#### ABOUT THIS TASK:
Repeat every entry exactly. Pictures stay out.

━━━ SOURCE INFORMATION ━━━

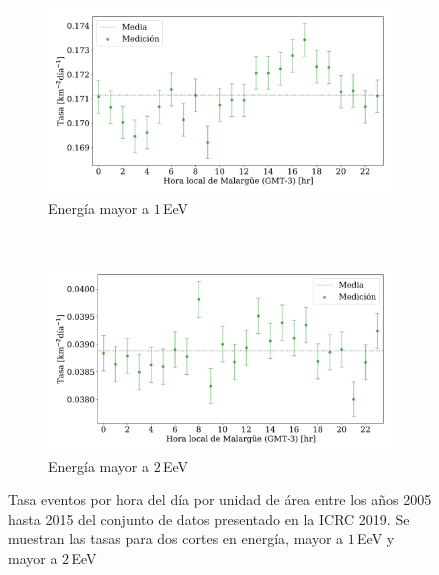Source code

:    \begin{figure}[H]
       \centering
       \begin{subfigure}[b]{0.9\textwidth}
       \includegraphics[width=\textwidth]{Graphs/rate_hour_of_the_day/herald_above_1EeV_hour_of_the_day.pdf}
       \caption{Energía mayor a $1\,$EeV}
       \label{fig:rate_day_ICRC_19_05_18_2EeV}
       \end{subfigure}\\
       \centering
       \begin{subfigure}[b]{0.9\textwidth}
       \includegraphics[width=\textwidth]{Graphs/rate_hour_of_the_day/herald_above_2EeV_hour_of_the_day.pdf}
       \caption{Energía mayor a $2\,$EeV}
       \label{fig:rate_2015_ICRC_19_05_18_2EeV}
       \end{subfigure}%
       \caption{Tasa eventos  por hora del día por unidad de área entre los años 2005 hasta 2015 del conjunto de datos presentado en la ICRC 2019.  Se muestran las tasas para dos cortes en energía, mayor a $1\,$EeV y mayor a $2\,$EeV}\label{fig:rate_new_18_2EeV}
   \end{figure}



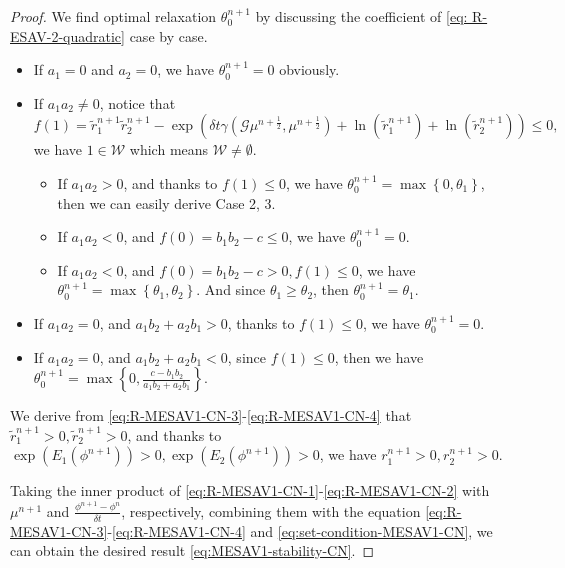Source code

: \documentclass[final,review,onefignum,onetabnum]{siamart190516}
\theoremstyle{plain}
\begin{document}
\begin{proof} 
	We find optimal relaxation $\theta_{0}^{n+1}$ by discussing the coefficient of \eqref{eq: R-ESAV-2-quadratic} case by case. 
\begin{itemize}
  	\item If $a_{1}=0$ and $a_{2}=0$, we have $\theta_{0}^{n+1}=0$ obviously. 
 	\item If $a_{1}a_{2} \neq 0$, notice that 
$$f(1)=\tilde{r}_{1}^{n+1}\tilde{r}_{2}^{n+1}-\exp \left(\delta t \gamma \left(\mathcal{G} \mu^{n+\frac{1}{2}}, \mu^{n+\frac{1}{2}}\right) + \ln(\tilde{r}_{1}^{n+1}) + \ln(\tilde{r}_{2}^{n+1})\right)\leq 0,$$
 we have $1\in \mathcal{W}$ which means $\mathcal{W} \neq \emptyset. $ 
  \begin{itemize}
	\item If $a_1 a_2>0$, and thanks to $f(1)\leq 0$, we have $\theta_{0}^{n+1}=\max \left\{0, \theta_{1}\right\}$, then we can easily derive Case 2, 3. 
	\item If $a_1 a_2 < 0$, and $f(0)=b_1b_2-c \leq 0$, we have $\theta_{0}^{n+1}=0$. 
	\item If $a_1 a_2 < 0$, and $f(0)=b_1b_2-c > 0, f(1) \leq 0$, we have $\theta_{0}^{n+1}=\max\left\{\theta_{1}, \theta_{2}\right\}$. And since $\theta_{1} \geq \theta_{2}$, then $\theta_{0}^{n+1}=\theta_{1}$. 
\end{itemize}
	\item If $a_{1}a_{2}=0$, and $a_1b_2+a_2b_1>0$, thanks to $f(1) \leq 0$, we have $\theta_{0}^{n+1}=0$. \item If $a_{1}a_{2}=0$, and $a_1b_2+a_2b_1<0$, since $f(1) \leq 0$, then we have $\theta_{0}^{n+1}=\max \left\{0, \frac{c-b_1b_2}{a_1b_2+a_2b_1}\right\}$.
\end{itemize}


We derive from \eqref{eq:R-MESAV1-CN-3}-\eqref{eq:R-MESAV1-CN-4} that $\tilde r_{1}^{n+1} > 0, \tilde r_{2}^{n+1} > 0$, and thanks to $\exp\left(E_{1}(\phi^{n+1})\right)>0, \exp\left(E_{2}(\phi^{n+1})\right)>0$, we have $r_{1}^{n+1}>0, r_{2}^{n+1}>0$.

Taking the inner product of \eqref{eq:R-MESAV1-CN-1}-\eqref{eq:R-MESAV1-CN-2} with $\mu^{n+1}$ and $\frac{\phi^{n+1}-\phi^{n}}{\delta t}$, respectively, combining them with the equation \eqref{eq:R-MESAV1-CN-3}-\eqref{eq:R-MESAV1-CN-4} and \eqref{eq:set-condition-MESAV1-CN}, we can obtain the desired result \eqref{eq:MESAV1-stability-CN}. 
\end{proof}
\end{document}

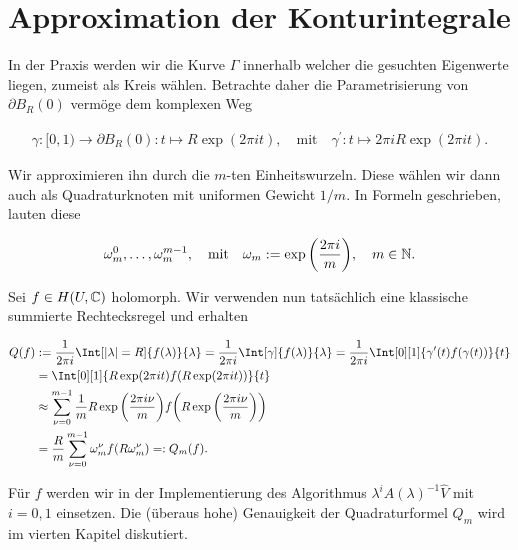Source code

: \section{Approximation der Konturintegrale}

In der Praxis werden wir die Kurve $\Gamma$ innerhalb welcher die gesuchten Eigenwerte liegen, zumeist als Kreis wählen.
Betrachte daher die Parametrisierung von $\partial B_R(0)$ vermöge dem komplexen Weg

\begin{align*}
    \gamma: [0, 1) \to \partial B_R(0): t \mapsto R \exp(2 \pi i t),
    \quad
    \text{mit}
    \quad
    \gamma^\prime: t \mapsto 2 \pi i R \exp(2 \pi i t).
\end{align*}

Wir approximieren ihn durch die $m$-ten Einheitswurzeln.
Diese wählen wir dann auch als Quadraturknoten mit uniformen Gewicht $1 / m$.
In Formeln geschrieben, lauten diese

\begin{align*}
    \omega_m^0, \dots, \omega_m^{m - 1},
    \quad
    \text{mit}
    \quad
    \omega_m := \exp {\left ( \frac{2 \pi i}{m} \right )},
    \quad
    m \in \mathbb{N}.
\end{align*}

Sei $f \in H(U, \mathbb{C})$ holomorph.
Wir verwenden nun tatsächlich eine klassische summierte Rechtecksregel und erhalten

\begin{align*}
    Q(f)
    & :=
    \frac{1}{2 \pi i}
    \Int[|\lambda| = R]
    {
        f(\lambda)
    }{\lambda}
    =
    \frac{1}{2 \pi i}
    \Int[\gamma]
    {
        f(\lambda)
    }{\lambda}
    =
    \frac{1}{2 \pi i}
    \Int[0][1]
    {
        \gamma^\prime(t)
        f(\gamma(t))
    }{t} \\
    & =
    \Int[0][1]
    {
        R
        \exp(2 \pi i t)
        f(R \exp(2 \pi i t))
    }{t} \\
    &\approx
    \sum_{\nu = 0}^{m-1}
        \frac{1}{m}
        R \exp \pbraces{\frac{2 \pi i \nu}{m}}
        f
        \pbraces
        {
            R \exp \pbraces{\frac{2 \pi i \nu}{m}}
        } \\
    & =
    \frac{R}{m}
    \sum_{\nu = 0}^{m-1}
        \omega_m^\nu
        f(R \omega_m^\nu)
    =:
    Q_m(f).
\end{align*}

Für $f$ werden wir in der Implementierung des Algorithmus $\lambda^i A(\lambda)^{-1} \hat V$ mit $i = 0,1$ einsetzen.
Die (überaus hohe) Genauigkeit der Quadraturformel $Q_m$ wird im vierten Kapitel diskutiert.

━━━

#### EXERCISE SOLUTION:
Source code

:    \begin{figure}[H]
       \centering
       \begin{subfigure}[b]{0.9\textwidth}
       \includegraphics[width=\textwidth]{Graphs/rate_hour_of_the_day/herald_above_1EeV_hour_of_the_day.pdf}
       \caption{Energía mayor a $1\,$EeV}
       \label{fig:rate_day_ICRC_19_05_18_2EeV}
       \end{subfigure}\\
       \centering
       \begin{subfigure}[b]{0.9\textwidth}
       \includegraphics[width=\textwidth]{Graphs/rate_hour_of_the_day/herald_above_2EeV_hour_of_the_day.pdf}
       \caption{Energía mayor a $2\,$EeV}
       \label{fig:rate_2015_ICRC_19_05_18_2EeV}
       \end{subfigure}%
       \caption{Tasa eventos  por hora del día por unidad de área entre los años 2005 hasta 2015 del conjunto de datos presentado en la ICRC 2019.  Se muestran las tasas para dos cortes en energía, mayor a $1\,$EeV y mayor a $2\,$EeV}\label{fig:rate_new_18_2EeV}
   \end{figure}



Source code

: \documentclass[final,review,onefignum,onetabnum]{siamart190516}
\theoremstyle{plain}
\begin{document}
\begin{proof} 
	We find optimal relaxation $\theta_{0}^{n+1}$ by discussing the coefficient of \eqref{eq: R-ESAV-2-quadratic} case by case. 
\begin{itemize}
  	\item If $a_{1}=0$ and $a_{2}=0$, we have $\theta_{0}^{n+1}=0$ obviously. 
 	\item If $a_{1}a_{2} \neq 0$, notice that 
$$f(1)=\tilde{r}_{1}^{n+1}\tilde{r}_{2}^{n+1}-\exp \left(\delta t \gamma \left(\mathcal{G} \mu^{n+\frac{1}{2}}, \mu^{n+\frac{1}{2}}\right) + \ln(\tilde{r}_{1}^{n+1}) + \ln(\tilde{r}_{2}^{n+1})\right)\leq 0,$$
 we have $1\in \mathcal{W}$ which means $\mathcal{W} \neq \emptyset. $ 
  \begin{itemize}
	\item If $a_1 a_2>0$, and thanks to $f(1)\leq 0$, we have $\theta_{0}^{n+1}=\max \left\{0, \theta_{1}\right\}$, then we can easily derive Case 2, 3. 
	\item If $a_1 a_2 < 0$, and $f(0)=b_1b_2-c \leq 0$, we have $\theta_{0}^{n+1}=0$. 
	\item If $a_1 a_2 < 0$, and $f(0)=b_1b_2-c > 0, f(1) \leq 0$, we have $\theta_{0}^{n+1}=\max\left\{\theta_{1}, \theta_{2}\right\}$. And since $\theta_{1} \geq \theta_{2}$, then $\theta_{0}^{n+1}=\theta_{1}$. 
\end{itemize}
	\item If $a_{1}a_{2}=0$, and $a_1b_2+a_2b_1>0$, thanks to $f(1) \leq 0$, we have $\theta_{0}^{n+1}=0$. \item If $a_{1}a_{2}=0$, and $a_1b_2+a_2b_1<0$, since $f(1) \leq 0$, then we have $\theta_{0}^{n+1}=\max \left\{0, \frac{c-b_1b_2}{a_1b_2+a_2b_1}\right\}$.
\end{itemize}


We derive from \eqref{eq:R-MESAV1-CN-3}-\eqref{eq:R-MESAV1-CN-4} that $\tilde r_{1}^{n+1} > 0, \tilde r_{2}^{n+1} > 0$, and thanks to $\exp\left(E_{1}(\phi^{n+1})\right)>0, \exp\left(E_{2}(\phi^{n+1})\right)>0$, we have $r_{1}^{n+1}>0, r_{2}^{n+1}>0$.

Taking the inner product of \eqref{eq:R-MESAV1-CN-1}-\eqref{eq:R-MESAV1-CN-2} with $\mu^{n+1}$ and $\frac{\phi^{n+1}-\phi^{n}}{\delta t}$, respectively, combining them with the equation \eqref{eq:R-MESAV1-CN-3}-\eqref{eq:R-MESAV1-CN-4} and \eqref{eq:set-condition-MESAV1-CN}, we can obtain the desired result \eqref{eq:MESAV1-stability-CN}. 
\end{proof}
\end{document}

Source code

: \section{Approximation der Konturintegrale}

In der Praxis werden wir die Kurve $\Gamma$ innerhalb welcher die gesuchten Eigenwerte liegen, zumeist als Kreis wählen.
Betrachte daher die Parametrisierung von $\partial B_R(0)$ vermöge dem komplexen Weg

\begin{align*}
    \gamma: [0, 1) \to \partial B_R(0): t \mapsto R \exp(2 \pi i t),
    \quad
    \text{mit}
    \quad
    \gamma^\prime: t \mapsto 2 \pi i R \exp(2 \pi i t).
\end{align*}

Wir approximieren ihn durch die $m$-ten Einheitswurzeln.
Diese wählen wir dann auch als Quadraturknoten mit uniformen Gewicht $1 / m$.
In Formeln geschrieben, lauten diese

\begin{align*}
    \omega_m^0, \dots, \omega_m^{m - 1},
    \quad
    \text{mit}
    \quad
    \omega_m := \exp {\left ( \frac{2 \pi i}{m} \right )},
    \quad
    m \in \mathbb{N}.
\end{align*}

Sei $f \in H(U, \mathbb{C})$ holomorph.
Wir verwenden nun tatsächlich eine klassische summierte Rechtecksregel und erhalten

\begin{align*}
    Q(f)
    & :=
    \frac{1}{2 \pi i}
    \Int[|\lambda| = R]
    {
        f(\lambda)
    }{\lambda}
    =
    \frac{1}{2 \pi i}
    \Int[\gamma]
    {
        f(\lambda)
    }{\lambda}
    =
    \frac{1}{2 \pi i}
    \Int[0][1]
    {
        \gamma^\prime(t)
        f(\gamma(t))
    }{t} \\
    & =
    \Int[0][1]
    {
        R
        \exp(2 \pi i t)
        f(R \exp(2 \pi i t))
    }{t} \\
    &\approx
    \sum_{\nu = 0}^{m-1}
        \frac{1}{m}
        R \exp \pbraces{\frac{2 \pi i \nu}{m}}
        f
        \pbraces
        {
            R \exp \pbraces{\frac{2 \pi i \nu}{m}}
        } \\
    & =
    \frac{R}{m}
    \sum_{\nu = 0}^{m-1}
        \omega_m^\nu
        f(R \omega_m^\nu)
    =:
    Q_m(f).
\end{align*}

Für $f$ werden wir in der Implementierung des Algorithmus $\lambda^i A(\lambda)^{-1} \hat V$ mit $i = 0,1$ einsetzen.
Die (überaus hohe) Genauigkeit der Quadraturformel $Q_m$ wird im vierten Kapitel diskutiert.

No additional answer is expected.